This volume collects the papers given at the B. Traven Conference held at Pennsylvania State University in October of 1982. According to the biographies of Traven by Rolf Recknagel and Will Wyatt, Traven, under another name, of course, was born in 1882, and the conference and book represents a centenary celebration of the author best known for The Treasure of the Sierra Madre. Despite the book under review, or perhaps because of it, as we shall see, Lawrence Hill, Traven's publisher, is still correct when he laments that Traven as a creative writer has been overshadowed by the mystery surrounding his identity. The alleged problem that haunts so many of the contributions here is that Traven, under the name Ret Marut, arrived in Mexico in June of 1924, a bare year before Vorwärts, a German newspaper, began serial publication of The Cotton-Pickers, a novel set in Mexico and depicting the narrator, Gales, as a (probably) Wobbly agitator. By the end of 1925 the manuscripts of The Bridge in the Jungle, the stories later collected in the Night Visitor volume, and The Death Ship were completed. How then [End Page 233] did Traven find the time to live through the experience depicted in the novels, which show a good knowledge of Mexico, after only a year's stay? Not content with the simple explanation of a skilled writer undergoing a creative outburst in a new environment, some scholars posit the existence of an Erlebnisträger, a "bearer of experiences," who lived and wrote of the life portrayed in the novels. What happened to this alternate Traven we are not told.

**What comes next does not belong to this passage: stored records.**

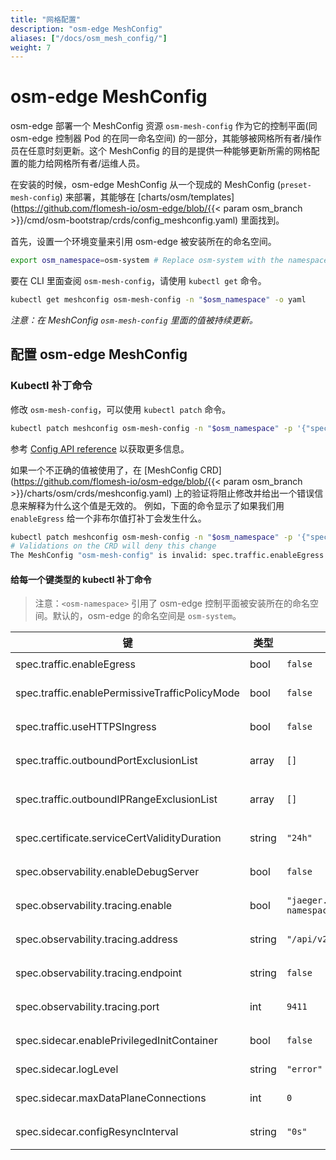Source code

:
 ```yaml
---
title: "网格配置"
description: "osm-edge MeshConfig"
aliases: ["/docs/osm_mesh_config/"]
weight: 7
---
```


# osm-edge MeshConfig
osm-edge 部署一个 MeshConfig 资源 `osm-mesh-config` 作为它的控制平面(同 osm-edge 控制器 Pod 的在同一命名空间) 的一部分，其能够被网格所有者/操作员在任意时刻更新。这个 MeshConfig 的目的是提供一种能够更新所需的网格配置的能力给网格所有者/运维人员。

在安装的时候，osm-edge MeshConfig 从一个现成的 MeshConfig (`preset-mesh-config`) 来部署，其能够在 [charts/osm/templates](https://github.com/flomesh-io/osm-edge/blob/{{< param osm_branch >}}/cmd/osm-bootstrap/crds/config_meshconfig.yaml) 里面找到。

首先，设置一个环境变量来引用 osm-edge 被安装所在的命名空间。
```bash
export osm_namespace=osm-system # Replace osm-system with the namespace where osm-edge is installed
```

要在 CLI 里面查阅 `osm-mesh-config`，请使用 `kubectl get` 命令。

```bash
kubectl get meshconfig osm-mesh-config -n "$osm_namespace" -o yaml
```

*注意：在 MeshConfig `osm-mesh-config` 里面的值被持续更新。*

## 配置 osm-edge MeshConfig

### Kubectl 补丁命令

修改 `osm-mesh-config`，可以使用 `kubectl patch` 命令。
```bash
kubectl patch meshconfig osm-mesh-config -n "$osm_namespace" -p '{"spec":{"traffic":{"enableEgress":true}}}'  --type=merge
```
参考 [Config API reference](/docs/api_reference/config/v1alpha1) 以获取更多信息。

如果一个不正确的值被使用了，在 [MeshConfig CRD](https://github.com/flomesh-io/osm-edge/blob/{{< param osm_branch >}}/charts/osm/crds/meshconfig.yaml) 上的验证将阻止修改并给出一个错误信息来解释为什么这个值是无效的。
例如，下面的命令显示了如果我们用 `enableEgress` 给一个非布尔值打补丁会发生什么。
```bash
kubectl patch meshconfig osm-mesh-config -n "$osm_namespace" -p '{"spec":{"traffic":{"enableEgress":"no"}}}'  --type=merge
# Validations on the CRD will deny this change
The MeshConfig "osm-mesh-config" is invalid: spec.traffic.enableEgress: Invalid value: "string": spec.traffic.enableEgress in body must be of type boolean: "string"
```
#### 给每一个键类型的 kubectl 补丁命令 

> 注意：`<osm-namespace>` 引用了 osm-edge 控制平面被安装所在的命名空间。默认的，osm-edge 的命名空间是 `osm-system`。

| 键                                             | 类型   | 默认值                                       | Kubectl 补丁命令例子                                                                                                                                                           |
|------------------------------------------------|--------|----------------------------------------------|--------------------------------------------------------------------------------------------------------------------------------------------------------------------------------|
| spec.traffic.enableEgress                      | bool   | `false`                                      | `kubectl patch meshconfig osm-mesh-config -n $osm_namespace -p '{"spec":{"traffic":{"enableEgress":true}}}'  --type=merge`                                                     |
| spec.traffic.enablePermissiveTrafficPolicyMode | bool   | `false`                                      | `kubectl patch meshconfig osm-mesh-config -n $osm_namespace -p '{"spec":{"traffic":{"enablePermissiveTrafficPolicyMode":true}}}'  --type=merge`                                |
| spec.traffic.useHTTPSIngress                   | bool   | `false`                                      | `kubectl patch meshconfig osm-mesh-config -n $osm_namespace -p '{"spec":{"traffic":{"useHTTPSIngress":true}}}'  --type=merge`                                                  |
| spec.traffic.outboundPortExclusionList         | array  | `[]`                                         | `kubectl patch meshconfig osm-mesh-config -n $osm_namespace -p '{"spec":{"traffic":{"outboundPortExclusionList":6379,8080}}}'  --type=merge`                                   |
| spec.traffic.outboundIPRangeExclusionList      | array  | `[]`                                         | `kubectl patch meshconfig osm-mesh-config -n $osm_namespace -p '{"spec":{"traffic":{"outboundIPRangeExclusionList":"10.0.0.0/32,1.1.1.1/24"}}}'  --type=merge`                 |
| spec.certificate.serviceCertValidityDuration   | string | `"24h"`                                      | `kubectl patch meshconfig osm-mesh-config -n $osm_namespace -p '{"spec":{"certificate":{"serviceCertValidityDuration":"24h"}}}'  --type=merge`                                 |
| spec.observability.enableDebugServer           | bool   | `false`                                      | `kubectl patch meshconfig osm-mesh-config -n $osm_namespace -p '{"spec":{"observability":{"serviceCertValidityDuration":true}}}'  --type=merge`                                |
| spec.observability.tracing.enable              | bool   | `"jaeger.<osm-namespace>.svc.cluster.local"` | `kubectl patch meshconfig osm-mesh-config -n $osm_namespace -p '{"spec":{"observability":{"tracing":{"address": "jaeger.<osm-namespace>.svc.cluster.local"}}}}'  --type=merge` |
| spec.observability.tracing.address             | string | `"/api/v2/spans"`                            | `kubectl patch meshconfig osm-mesh-config -n $osm_namespace -p '{"spec":{"observability":{"tracing":{"endpoint":"/api/v2/spans"}}}}'  --type=merge' --type=merge`              |
| spec.observability.tracing.endpoint            | string | `false`                                      | `kubectl patch meshconfig osm-mesh-config -n $osm_namespace -p '{"spec":{"observability":{"tracing":{"enable":true}}}}'  --type=merge`                                         |
| spec.observability.tracing.port                | int    | `9411`                                       | `kubectl patch meshconfig osm-mesh-config -n $osm_namespace -p '{"spec":{"observability":{"tracing":{"port":9411}}}}'  --type=merge`                                           |
| spec.sidecar.enablePrivilegedInitContainer     | bool   | `false`                                      | `kubectl patch meshconfig osm-mesh-config -n $osm_namespace -p '{"spec":{"sidecar":{"enablePrivilegedInitContainer":true}}}'  --type=merge`                                    |
| spec.sidecar.logLevel                          | string | `"error"`                                    | `kubectl patch meshconfig osm-mesh-config -n $osm_namespace -p '{"spec":{"sidecar":{"logLevel":"error"}}}'  --type=merge`                                                      |
| spec.sidecar.maxDataPlaneConnections           | int    | `0`                                          | `kubectl patch meshconfig osm-mesh-config -n $osm_namespace -p '{"spec":{"sidecar":{"maxDataPlaneConnections":"error"}}}'  --type=merge`                                       |
| spec.sidecar.configResyncInterval              | string | `"0s"`                                       | `kubectl patch meshconfig osm-mesh-config -n $osm_namespace -p '{"spec":{"sidecar":{"configResyncInterval":"30s"}}}'  --type=merge`                                            |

The matter might be settled in the fashion suggested by Karl Guthke in his essay "Was There Another Man?" (His answer is given in the subtitle, "B. Traven as Author of His Own Works.") The "other man" theory requires us to believe, as Guthke whimsically suggests, that "Ret Marut, German Expressionist with first-rate literary credentials . . . , [got] off the boat in Tampico and just [strolled] into the jungle of Tamaulipas . . . to encounter . . . a seedy, down-and-out Anglo, sitting on a stack of moldy manuscripts of stirring novels about life in the Sierra Madre." Notwithstanding, Michael Baumann confesses to spending "more than twenty years in [the] hell" of the problems that he claims Traven has created for critics. The precise location of that hell would be Circle Seven, Round Three of Dante's Inferno, where we find the Violent Against Art.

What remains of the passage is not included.